_GOAL OF THE EXERCISE:_ From the entries that follow, copy each line in which "caching" appears.

_SUPPLIED RECORDS:_
◇ ◇ ◇
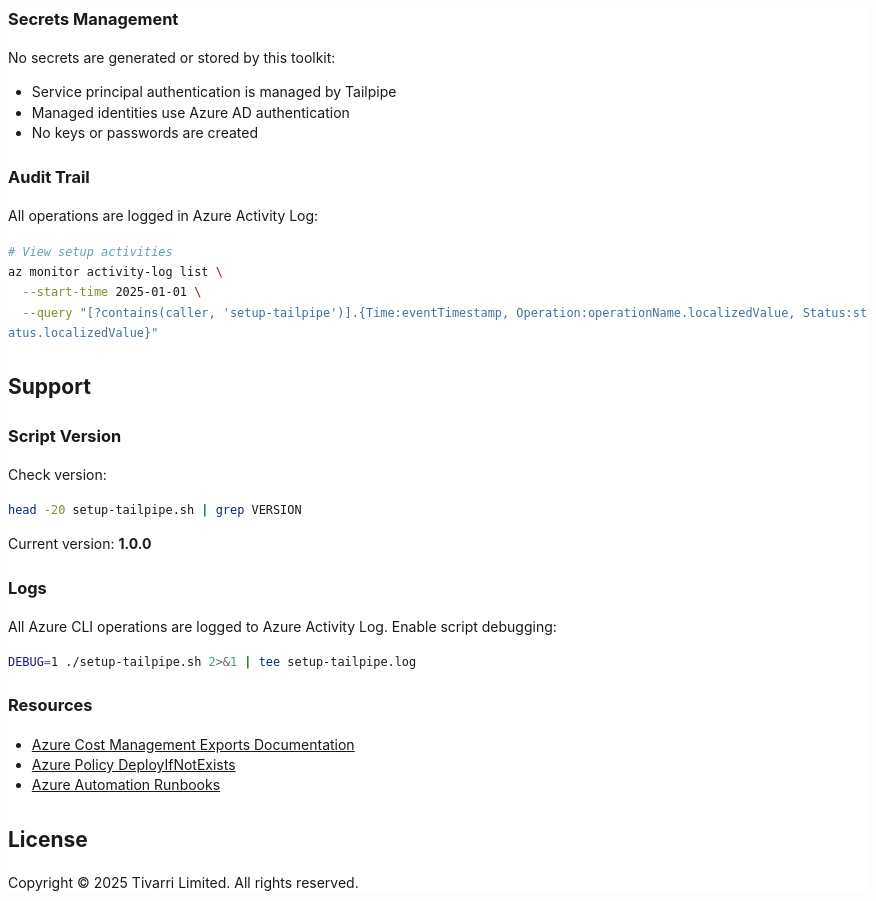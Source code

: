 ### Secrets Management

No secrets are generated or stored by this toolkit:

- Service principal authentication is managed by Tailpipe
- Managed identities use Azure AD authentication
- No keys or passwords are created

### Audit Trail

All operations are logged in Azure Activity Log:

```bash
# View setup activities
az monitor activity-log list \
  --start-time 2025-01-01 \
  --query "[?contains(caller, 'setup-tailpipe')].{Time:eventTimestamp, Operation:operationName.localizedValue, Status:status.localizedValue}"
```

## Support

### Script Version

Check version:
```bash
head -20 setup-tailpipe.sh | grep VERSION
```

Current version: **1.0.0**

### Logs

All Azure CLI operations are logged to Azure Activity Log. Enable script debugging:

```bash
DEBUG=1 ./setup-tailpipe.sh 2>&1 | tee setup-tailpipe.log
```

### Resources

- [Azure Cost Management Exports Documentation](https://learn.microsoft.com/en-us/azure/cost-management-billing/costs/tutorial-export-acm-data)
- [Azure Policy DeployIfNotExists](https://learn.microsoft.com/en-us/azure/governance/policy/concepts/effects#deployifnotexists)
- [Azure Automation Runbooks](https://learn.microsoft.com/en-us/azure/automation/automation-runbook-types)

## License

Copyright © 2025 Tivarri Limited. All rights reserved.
◇ ◇ ◇
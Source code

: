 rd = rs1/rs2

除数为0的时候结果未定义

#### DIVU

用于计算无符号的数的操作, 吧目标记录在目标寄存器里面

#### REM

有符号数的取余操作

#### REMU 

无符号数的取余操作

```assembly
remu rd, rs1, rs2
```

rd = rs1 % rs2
◇ ◇ ◇
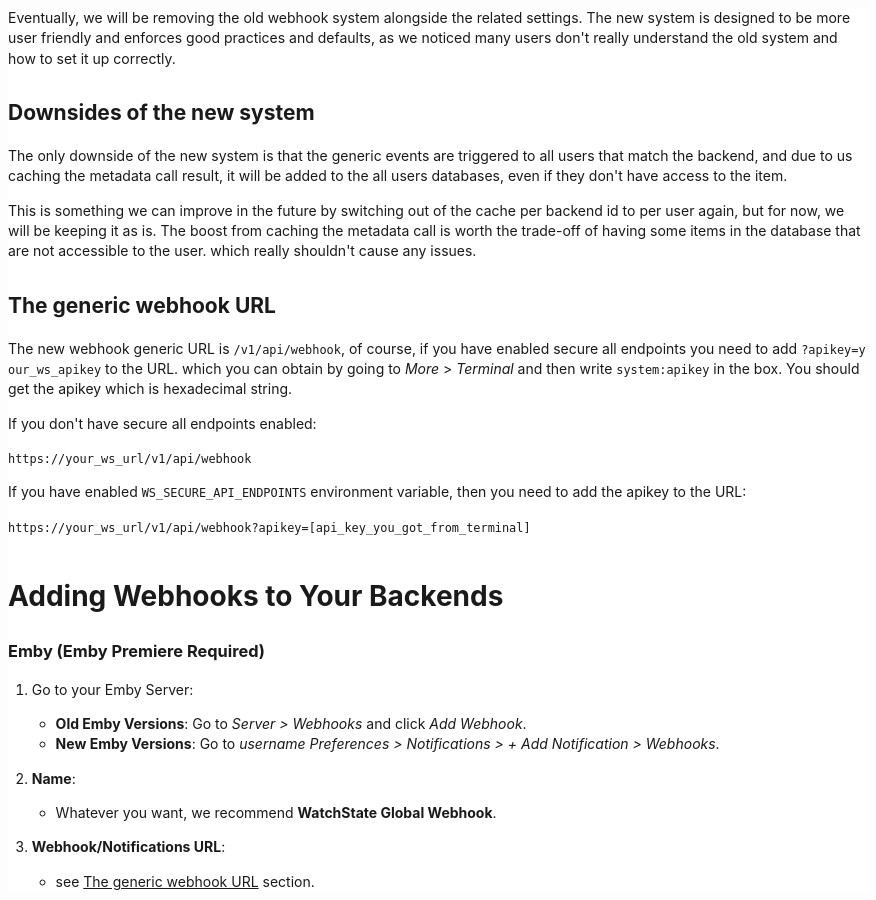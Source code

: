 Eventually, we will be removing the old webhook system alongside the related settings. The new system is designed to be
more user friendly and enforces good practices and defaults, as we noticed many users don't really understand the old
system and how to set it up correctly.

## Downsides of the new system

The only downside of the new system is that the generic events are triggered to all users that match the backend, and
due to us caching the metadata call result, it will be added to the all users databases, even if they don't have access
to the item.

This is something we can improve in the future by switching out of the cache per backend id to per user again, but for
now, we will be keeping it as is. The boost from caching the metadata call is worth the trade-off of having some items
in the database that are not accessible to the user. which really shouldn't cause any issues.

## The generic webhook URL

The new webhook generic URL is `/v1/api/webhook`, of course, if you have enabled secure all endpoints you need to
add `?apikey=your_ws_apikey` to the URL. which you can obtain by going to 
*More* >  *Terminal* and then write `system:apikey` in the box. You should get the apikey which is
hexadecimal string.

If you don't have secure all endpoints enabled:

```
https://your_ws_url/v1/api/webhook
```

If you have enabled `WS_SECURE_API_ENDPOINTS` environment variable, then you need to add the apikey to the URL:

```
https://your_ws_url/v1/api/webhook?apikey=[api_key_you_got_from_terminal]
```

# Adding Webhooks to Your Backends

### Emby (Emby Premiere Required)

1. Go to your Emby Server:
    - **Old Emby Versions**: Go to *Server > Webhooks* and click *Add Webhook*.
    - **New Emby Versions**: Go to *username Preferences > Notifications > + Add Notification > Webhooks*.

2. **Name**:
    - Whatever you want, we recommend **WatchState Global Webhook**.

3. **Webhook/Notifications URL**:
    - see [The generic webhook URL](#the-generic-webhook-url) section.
◇ ◇ ◇
_YOUR RESPONSE:_
due to us caching the metadata call result, it will be added to the all users databases, even if they don't have access
now, we will be keeping it as is. The boost from caching the metadata call is worth the trade-off of having some items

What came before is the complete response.